Weigh yourself 1 time per day
Why It Works Weekly weigh-ins are a staple of many popular weight loss programs, but studies now show that daily weighing is the key to lasting loss. When researchers at the University of Minnesota monitored the scale habits of 1,800 dieting adults, they found that those who stepped on every day lost an average of 12 pounds over 2 years (weekly scale watchers lost only 6) and were less likely to regain lost weight. The reason: “The more often you monitor your results, the quicker you can catch the behavioral slip that causes weight gain,” says Jakicic.

Who It Helped Heidi Hurtz, 29, of Los Angeles. “I was in denial about my size, so I never used a scale. When I started weighing daily, I lost 7 pounds in 2 weeks. I loved the immediate gratification, and eventually lost 77 pounds.”

Add It In Step on the scale first thing every morning, when you weigh the least.
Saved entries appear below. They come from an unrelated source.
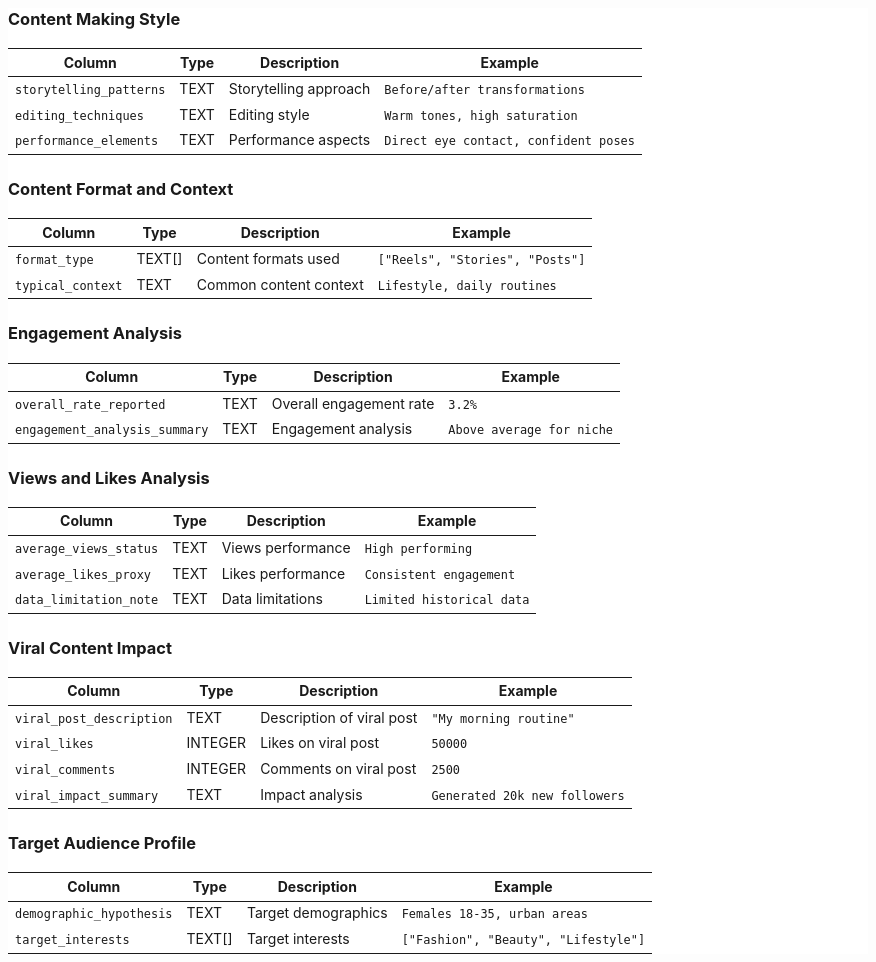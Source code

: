 ### **Content Making Style**

| Column | Type | Description | Example |
|--------|------|-------------|---------|
| `storytelling_patterns` | TEXT | Storytelling approach | `Before/after transformations` |
| `editing_techniques` | TEXT | Editing style | `Warm tones, high saturation` |
| `performance_elements` | TEXT | Performance aspects | `Direct eye contact, confident poses` |

### **Content Format and Context**

| Column | Type | Description | Example |
|--------|------|-------------|---------|
| `format_type` | TEXT[] | Content formats used | `["Reels", "Stories", "Posts"]` |
| `typical_context` | TEXT | Common content context | `Lifestyle, daily routines` |

### **Engagement Analysis**

| Column | Type | Description | Example |
|--------|------|-------------|---------|
| `overall_rate_reported` | TEXT | Overall engagement rate | `3.2%` |
| `engagement_analysis_summary` | TEXT | Engagement analysis | `Above average for niche` |

### **Views and Likes Analysis**

| Column | Type | Description | Example |
|--------|------|-------------|---------|
| `average_views_status` | TEXT | Views performance | `High performing` |
| `average_likes_proxy` | TEXT | Likes performance | `Consistent engagement` |
| `data_limitation_note` | TEXT | Data limitations | `Limited historical data` |

### **Viral Content Impact**

| Column | Type | Description | Example |
|--------|------|-------------|---------|
| `viral_post_description` | TEXT | Description of viral post | `"My morning routine"` |
| `viral_likes` | INTEGER | Likes on viral post | `50000` |
| `viral_comments` | INTEGER | Comments on viral post | `2500` |
| `viral_impact_summary` | TEXT | Impact analysis | `Generated 20k new followers` |

### **Target Audience Profile**

| Column | Type | Description | Example |
|--------|------|-------------|---------|
| `demographic_hypothesis` | TEXT | Target demographics | `Females 18-35, urban areas` |
| `target_interests` | TEXT[] | Target interests | `["Fashion", "Beauty", "Lifestyle"]` |
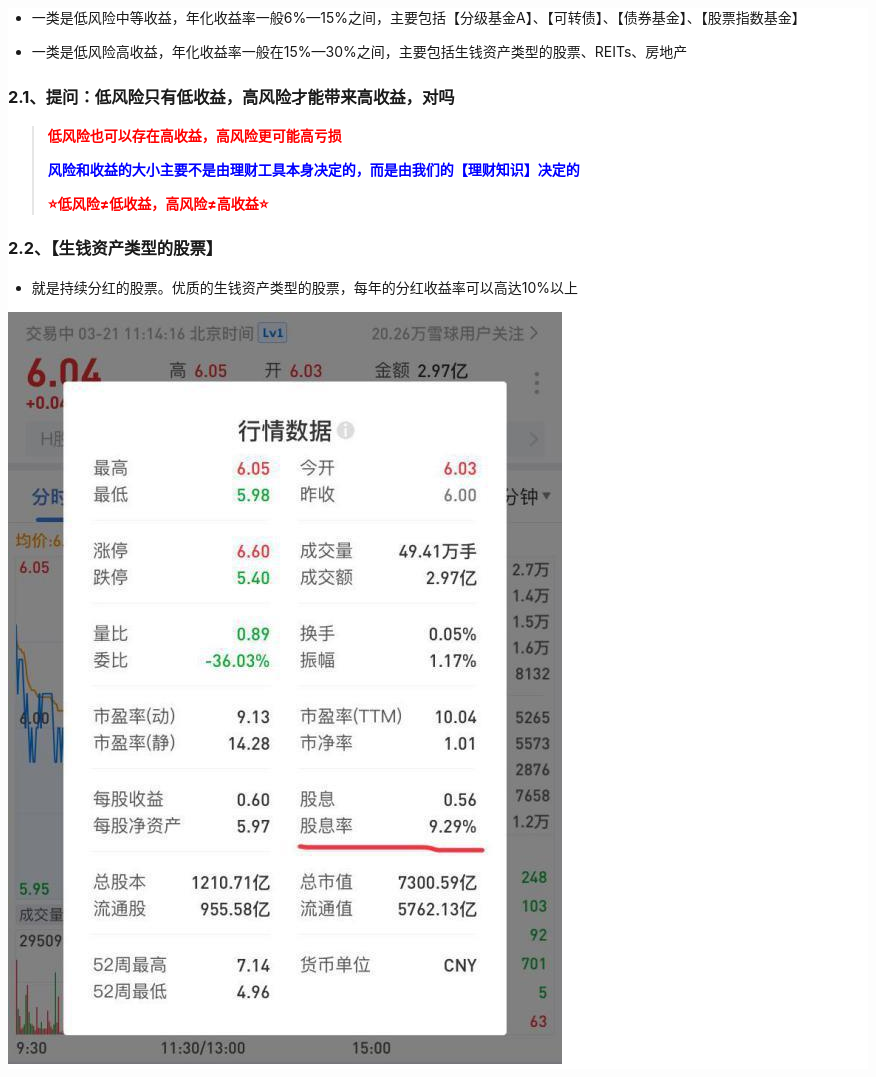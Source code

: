- 一类是低风险中等收益，年化收益率一般6%—15%之间，主要包括【分级基金A】、【可转债】、【债券基金】、【股票指数基金】

- 一类是低风险高收益，年化收益率一般在15%—30%之间，主要包括生钱资产类型的股票、REITs、房地产

### 2.1、提问：低风险只有低收益，高风险才能带来高收益，对吗

> <font color = red>**低风险也可以存在高收益，高风险更可能高亏损**</font>
>
> <font color = blue>**风险和收益的大小主要不是由理财工具本身决定的，而是由我们的【理财知识】决定的**</font>
>
> <font color = red>**⭐低风险≠低收益，高风险≠高收益⭐**</font>

### 2.2、【生钱资产类型的股票】

- 就是持续分红的股票。优质的生钱资产类型的股票，每年的分红收益率可以高达10%以上

![股票示例1](image/股票示例1.jpg)
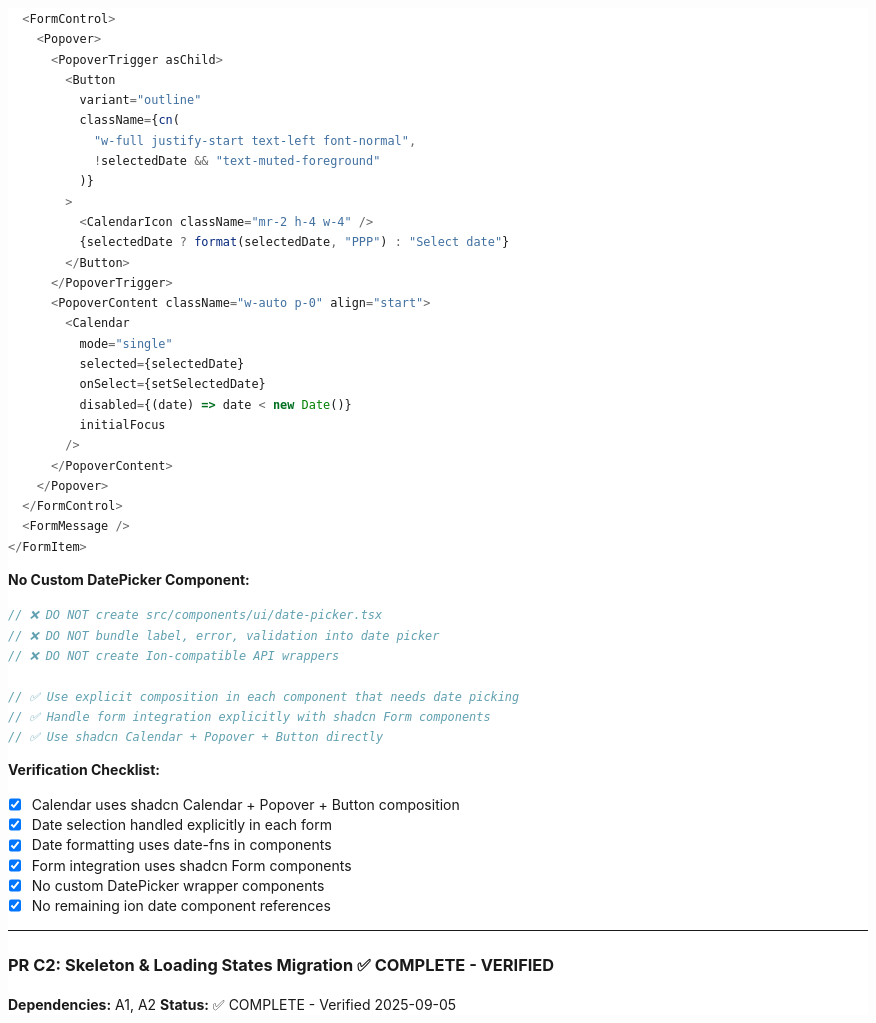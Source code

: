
 ```typescript
  <FormControl>
    <Popover>
      <PopoverTrigger asChild>
        <Button
          variant="outline"
          className={cn(
            "w-full justify-start text-left font-normal",
            !selectedDate && "text-muted-foreground"
          )}
        >
          <CalendarIcon className="mr-2 h-4 w-4" />
          {selectedDate ? format(selectedDate, "PPP") : "Select date"}
        </Button>
      </PopoverTrigger>
      <PopoverContent className="w-auto p-0" align="start">
        <Calendar
          mode="single"
          selected={selectedDate}
          onSelect={setSelectedDate}
          disabled={(date) => date < new Date()}
          initialFocus
        />
      </PopoverContent>
    </Popover>
  </FormControl>
  <FormMessage />
</FormItem>
```

**No Custom DatePicker Component:**
```typescript
// ❌ DO NOT create src/components/ui/date-picker.tsx
// ❌ DO NOT bundle label, error, validation into date picker
// ❌ DO NOT create Ion-compatible API wrappers

// ✅ Use explicit composition in each component that needs date picking
// ✅ Handle form integration explicitly with shadcn Form components
// ✅ Use shadcn Calendar + Popover + Button directly
```

**Verification Checklist:**
- [x] Calendar uses shadcn Calendar + Popover + Button composition
- [x] Date selection handled explicitly in each form
- [x] Date formatting uses date-fns in components
- [x] Form integration uses shadcn Form components
- [x] No custom DatePicker wrapper components
- [x] No remaining ion date component references

---

### PR C2: Skeleton & Loading States Migration ✅ COMPLETE - VERIFIED
**Dependencies:** A1, A2
**Status:** ✅ COMPLETE - Verified 2025-09-05
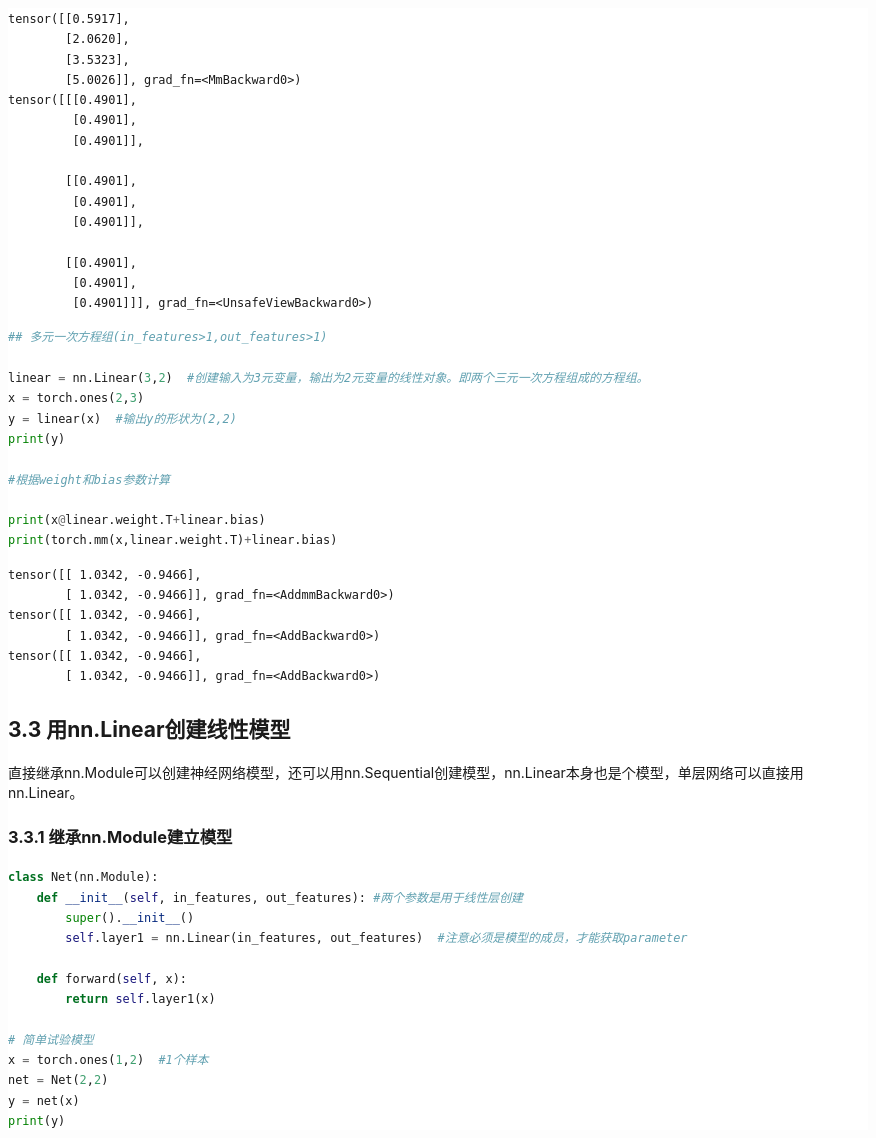     tensor([[0.5917],
            [2.0620],
            [3.5323],
            [5.0026]], grad_fn=<MmBackward0>)
    tensor([[[0.4901],
             [0.4901],
             [0.4901]],
    
            [[0.4901],
             [0.4901],
             [0.4901]],
    
            [[0.4901],
             [0.4901],
             [0.4901]]], grad_fn=<UnsafeViewBackward0>)
    


```python
## 多元一次方程组(in_features>1,out_features>1)

linear = nn.Linear(3,2)  #创建输入为3元变量，输出为2元变量的线性对象。即两个三元一次方程组成的方程组。
x = torch.ones(2,3)
y = linear(x)  #输出y的形状为(2,2)
print(y)

#根据weight和bias参数计算

print(x@linear.weight.T+linear.bias)
print(torch.mm(x,linear.weight.T)+linear.bias)

```

    tensor([[ 1.0342, -0.9466],
            [ 1.0342, -0.9466]], grad_fn=<AddmmBackward0>)
    tensor([[ 1.0342, -0.9466],
            [ 1.0342, -0.9466]], grad_fn=<AddBackward0>)
    tensor([[ 1.0342, -0.9466],
            [ 1.0342, -0.9466]], grad_fn=<AddBackward0>)
    

## 3.3 用nn.Linear创建线性模型

直接继承nn.Module可以创建神经网络模型，还可以用nn.Sequential创建模型，nn.Linear本身也是个模型，单层网络可以直接用nn.Linear。

### 3.3.1 继承nn.Module建立模型


```python
class Net(nn.Module):
    def __init__(self, in_features, out_features): #两个参数是用于线性层创建
        super().__init__()
        self.layer1 = nn.Linear(in_features, out_features)  #注意必须是模型的成员，才能获取parameter
        
    def forward(self, x):
        return self.layer1(x)
    
# 简单试验模型
x = torch.ones(1,2)  #1个样本
net = Net(2,2)
y = net(x)
print(y)
```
Expect small day-to-day fluctuations because of bloating or dehydration, but if your weight creeps up by 2% (that’s just 3 pounds if you weigh 150), it’s time to pass up the bread.
Watch no more than 2 hours of TV a day
Why It Works TV junkies miss out on calorie-burning activities like backyard tag with the kids; instead, they become sitting ducks for junk-food ads. One recent study found that adults who watch more than 2 hours of TV per day take in 7% more calories and consume more sugary snacks than those who watch less than an hour a day.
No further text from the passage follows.